The slowing in the rate of increase of life expectancy in the UK is “as urgent as our winter bed crisis and should be taken as seriously,” according to Michael Marmot, professor of epidemiology and director of the Institute for Health Equity at University College London (UCL)
Between 2011–2015, the average increase in UK life expectancy slowed dramatically to half of the rate seen in the 100 years prior. Europe-wide data from that five-year period put the UK at the bottom of the list for increase in female life expectancy, and second from bottom for male life expectancy.
This stark analysis was the opener for Marmot’s 2018 UCL School of Pharmacy/Royal Pharmaceutical Society New Year Lecture, ‘Reducing Health Inequalities’.
Delivering his lecture on 16 January 2017, Marmot said that while increases in life expectancy across Europe generally slowed over that same period, the situation in the UK was more marked than anywhere else.
In the 100 years leading up to 2010, life expectancy for women had increased, on average, by 1 year every 5 years. For men, the rate of increase had generally been 1 year every 3.5 years. But between 2011–2015 a “dramatic” flattening of that ‘slope’ took pace in the UK, to a rate of 1 year every 10 years for women, and 1 year every 6 years for men.
So, what has gone wrong, Marmot asked, and what can we do about it?
Marmot, who described himself as having a “social determinist” approach to public health, used his lecture to share six areas of where he could make recommendations, including creation of fair employment, sustainable communities and addressing child poverty. These recommendations were taken from The Marmot review, an independent review commissioned by the then Secretary of State for Health that aimed to propose the most effective evidence-based strategies for reducing health inequalities in England from 2010.
The recommendations make, as a starting point, a link between health inequalities and social inequalities. Action to reduce health inequalities must, Marmot said, focus on all the “social determinants of health”.
Currently, he said, our health is not improving as it should be. He hesitated to put the blame entirely on austerity measures, but he argues that it is a matter of urgency to investigate the relationship between the two. The average rise in health care expenditure from 2010 onwards has shown a “marked slowing”, sitting at around 1.1% per year “when historically it was more like 3.7%.”
He added that spending on the adult component of social care between 2009–2010, and the 5 years after, was reduced by more than 6%, even though our population continued to age. “That will impact on older people, and we must investigate whether it’s affecting length of life of older people,” he said.

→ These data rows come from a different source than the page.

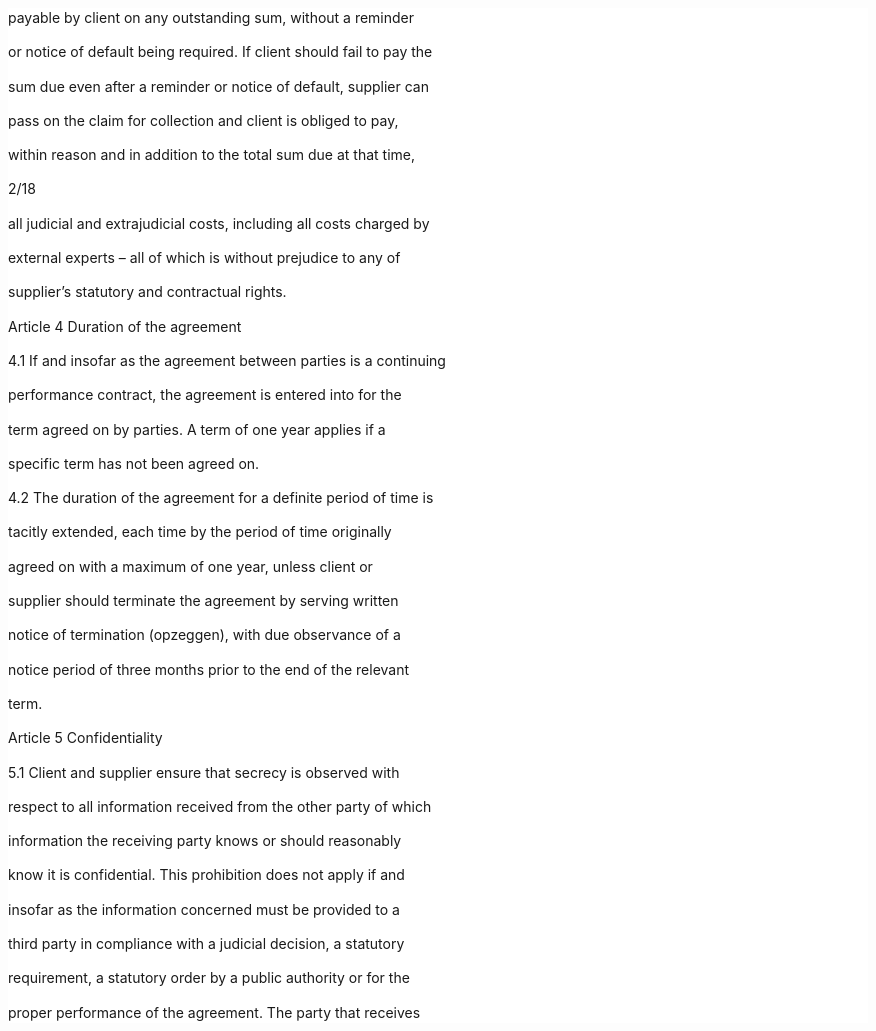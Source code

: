 payable by client on any outstanding sum, without a reminder

or notice of default being required. If client should fail to pay the

sum due even after a reminder or notice of default, supplier can

pass on the claim for collection and client is obliged to pay,

within reason and in addition to the total sum due at that time,

2/18



all judicial and extrajudicial costs, including all costs charged by

external experts – all of which is without prejudice to any of

supplier’s statutory and contractual rights.



Article 4 Duration of the agreement



4.1 If and insofar as the agreement between parties is a continuing

performance contract, the agreement is entered into for the

term agreed on by parties. A term of one year applies if a

specific term has not been agreed on.

4.2 The duration of the agreement for a definite period of time is

tacitly extended, each time by the period of time originally

agreed on with a maximum of one year, unless client or

supplier should terminate the agreement by serving written

notice of termination (opzeggen), with due observance of a

notice period of three months prior to the end of the relevant

term.



Article 5 Confidentiality



5.1 Client and supplier ensure that secrecy is observed with

respect to all information received from the other party of which

information the receiving party knows or should reasonably

know it is confidential. This prohibition does not apply if and

insofar as the information concerned must be provided to a

third party in compliance with a judicial decision, a statutory

requirement, a statutory order by a public authority or for the

proper performance of the agreement. The party that receives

Marmot also stressed the importance, when analysing the health of a nation, of considering the gaps between a nation’s social groups rather than simply considering overall averages. After the Grenfell Tower fire, Marmot looked at life expectancy across the borough of Kensington and Chelsea and found a gap of 14 years between residents who lived in the area around Grenfell Tower, and residents of the nearby ambassadorial street. “We can’t possibly say ‘we’re just interested’ in the average [figures]”, he said. “That would be missing the major public health problem that’s staring us in the face.”
Expanding on this point, he referenced research from the University of Liverpool, published in 2017, which analysed whether New Labour’s 1997–2010 strategy to reduce health inequalities had been effective. The researchers looked at life expectancy around this period in the fifth most deprived local authority areas in England, and compared the figures to the rest of the country. The researchers reported that between 2002 –2011 the gap had narrowed, but since 2013 it gap began to widen once again. “Policies can make a difference”, Marmot said. “We can have narrower health inequalities, if we choose to have them.”
In the press conference prior to the lecture, Marmot discussed the potential impacts of Brexit. He referenced a Joseph Rowntree Foundation report that observed a link between the vote and measures of economic distress. “Most people with a university education voted to remain, as did leaders of the medical and legal profession, most scientists, most economists, even most MPs,” he said. “People with an education, by and large, voted to remain. There are one or two prominent figures who deny the benefits of their education and voted some other way.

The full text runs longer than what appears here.